Dataset entries:
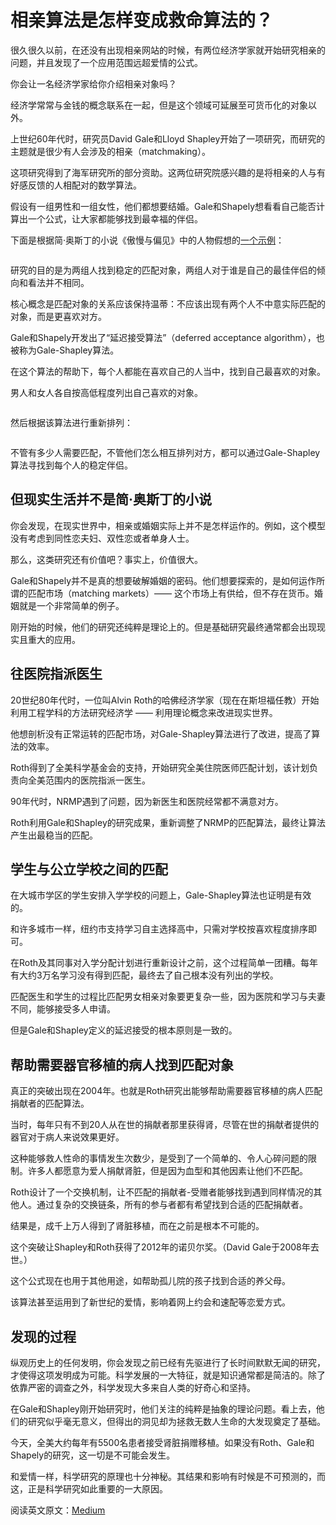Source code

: # 相亲算法是怎样变成救命算法的？

很久很久以前，在还没有出现相亲网站的时候，有两位经济学家就开始研究相亲的问题，并且发现了一个应用范围远超爱情的公式。

你会让一名经济学家给你介绍相亲对象吗？

经济学常常与金钱的概念联系在一起，但是这个领域可延展至可货币化的对象以外。

上世纪60年代时，研究员David Gale和Lloyd Shapley开始了一项研究，而研究的主题就是很少有人会涉及的相亲（matchmaking）。

这项研究得到了海军研究所的部分资助。这两位研究院感兴趣的是将相亲的人与有好感反馈的人相配对的数学算法。

假设有一组男性和一组女性，他们都想要结婚。Gale和Shapely想看看自己能否计算出一个公式，让大家都能够找到最幸福的伴侣。

下面是根据简·奥斯丁的小说《傲慢与偏见》中的人物假想的[一个示例](http://wordplay.blogs.nytimes.com/2013/01/21/stabl/?_r=0)：

![]()


研究的目的是为两组人找到稳定的匹配对象，两组人对于谁是自己的最佳伴侣的倾向和看法并不相同。

核心概念是匹配对象的关系应该保持温蒂：不应该出现有两个人不中意实际匹配的对象，而是更喜欢对方。

Gale和Shapely开发出了“延迟接受算法”（deferred acceptance algorithm），也被称为Gale-Shapley算法。

在这个算法的帮助下，每个人都能在喜欢自己的人当中，找到自己最喜欢的对象。

男人和女人各自按高低程度列出自己喜欢的对象。

![]()

然后根据该算法进行重新排列：

![]()

不管有多少人需要匹配，不管他们怎么相互排列对方，都可以通过Gale-Shapley算法寻找到每个人的稳定伴侣。

## 但现实生活并不是简·奥斯丁的小说

你会发现，在现实世界中，相亲或婚姻实际上并不是怎样运作的。例如，这个模型没有考虑到同性恋夫妇、双性恋或者单身人士。

那么，这类研究还有价值吧？事实上，价值很大。

Gale和Shapely并不是真的想要破解婚姻的密码。他们想要探索的，是如何运作所谓的匹配市场（matching markets）—— 这个市场上有供给，但不存在货币。婚姻就是一个非常简单的例子。

刚开始的时候，他们的研究还纯粹是理论上的。但是基础研究最终通常都会出现现实且重大的应用。

## 往医院指派医生

20世纪80年代时，一位叫Alvin Roth的哈佛经济学家（现在在斯坦福任教）开始利用工程学科的方法研究经济学 —— 利用理论概念来改进现实世界。

他想剖析没有正常运转的匹配市场，对Gale-Shapley算法进行了改进，提高了算法的效率。

Roth得到了全美科学基金会的支持，开始研究全美住院医师匹配计划，该计划负责向全美范围内的医院指派一医生。

90年代时，NRMP遇到了问题，因为新医生和医院经常都不满意对方。

Roth利用Gale和Shapley的研究成果，重新调整了NRMP的匹配算法，最终让算法产生出最稳当的匹配。

## 学生与公立学校之间的匹配

在大城市学区的学生安排入学学校的问题上，Gale-Shapley算法也证明是有效的。

和许多城市一样，纽约市支持学习自主选择高中，只需对学校按喜欢程度排序即可。

在Roth及其同事对入学分配计划进行重新设计之前，这个过程简单一团糟。每年有大约3万名学习没有得到匹配，最终去了自己根本没有列出的学校。

匹配医生和学生的过程比匹配男女相亲对象要更复杂一些，因为医院和学习与夫妻不同，能够接受多人申请。

但是Gale和Shapley定义的延迟接受的根本原则是一致的。

## 帮助需要器官移植的病人找到匹配对象

真正的突破出现在2004年。也就是Roth研究出能够帮助需要器官移植的病人匹配捐献者的匹配算法。

当时，每年只有不到20人从在世的捐献者那里获得肾，尽管在世的捐献者提供的器官对于病人来说效果更好。

这种能够救人性命的事情发生次数少，是受到了一个简单的、令人心碎问题的限制。许多人都愿意为爱人捐献肾脏，但是因为血型和其他因素让他们不匹配。

Roth设计了一个交换机制，让不匹配的捐献者-受赠者能够找到遇到同样情况的其他人。通过复杂的交换链条，所有的参与者都有希望找到合适的匹配捐献者。

结果是，成千上万人得到了肾脏移植，而在之前是根本不可能的。

这个突破让Shapley和Roth获得了2012年的诺贝尔奖。（David Gale于2008年去世。）

这个公式现在也用于其他用途，如帮助孤儿院的孩子找到合适的养父母。

该算法甚至运用到了新世纪的爱情，影响着网上约会和速配等恋爱方式。

## 发现的过程

纵观历史上的任何发明，你会发现之前已经有先驱进行了长时间默默无闻的研究，才使得这项发明成为可能。科学发展的一大特征，就是知识通常都是简洁的。除了依靠严密的调查之外，科学发现大多来自人类的好奇心和坚持。

在Gale和Shapley刚开始研究时，他们关注的纯粹是抽象的理论问题。看上去，他们的研究似乎毫无意义，但得出的洞见却为拯救无数人生命的大发现奠定了基础。

今天，全美大约每年有5500名患者接受肾脏捐赠移植。如果没有Roth、Gale和Shapely的研究，这一切是不可能会发生。

和爱情一样，科学研究的原理也十分神秘。其结果和影响有时候是不可预测的，而这，正是科学研究如此重要的一大原因。

阅读英文原文：[Medium](https://medium.com/@UofCalifornia/how-a-matchmaking-algorithm-saved-lives-2a65ac448698#.kp1ktcs5b)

■ EXERCISE AIM ■
Both the first line of the records above and the line containing "核心概念是匹配对象的关系应该" belong in the copy; please return them and every line between, exactly, minus the pictures.

■ FINISHED EXERCISE ■
Source code

: # 相亲算法是怎样变成救命算法的？

很久很久以前，在还没有出现相亲网站的时候，有两位经济学家就开始研究相亲的问题，并且发现了一个应用范围远超爱情的公式。

你会让一名经济学家给你介绍相亲对象吗？

经济学常常与金钱的概念联系在一起，但是这个领域可延展至可货币化的对象以外。

上世纪60年代时，研究员David Gale和Lloyd Shapley开始了一项研究，而研究的主题就是很少有人会涉及的相亲（matchmaking）。

这项研究得到了海军研究所的部分资助。这两位研究院感兴趣的是将相亲的人与有好感反馈的人相配对的数学算法。

假设有一组男性和一组女性，他们都想要结婚。Gale和Shapely想看看自己能否计算出一个公式，让大家都能够找到最幸福的伴侣。

下面是根据简·奥斯丁的小说《傲慢与偏见》中的人物假想的[一个示例](http://wordplay.blogs.nytimes.com/2013/01/21/stabl/?_r=0)：

![]()


研究的目的是为两组人找到稳定的匹配对象，两组人对于谁是自己的最佳伴侣的倾向和看法并不相同。

核心概念是匹配对象的关系应该保持温蒂：不应该出现有两个人不中意实际匹配的对象，而是更喜欢对方。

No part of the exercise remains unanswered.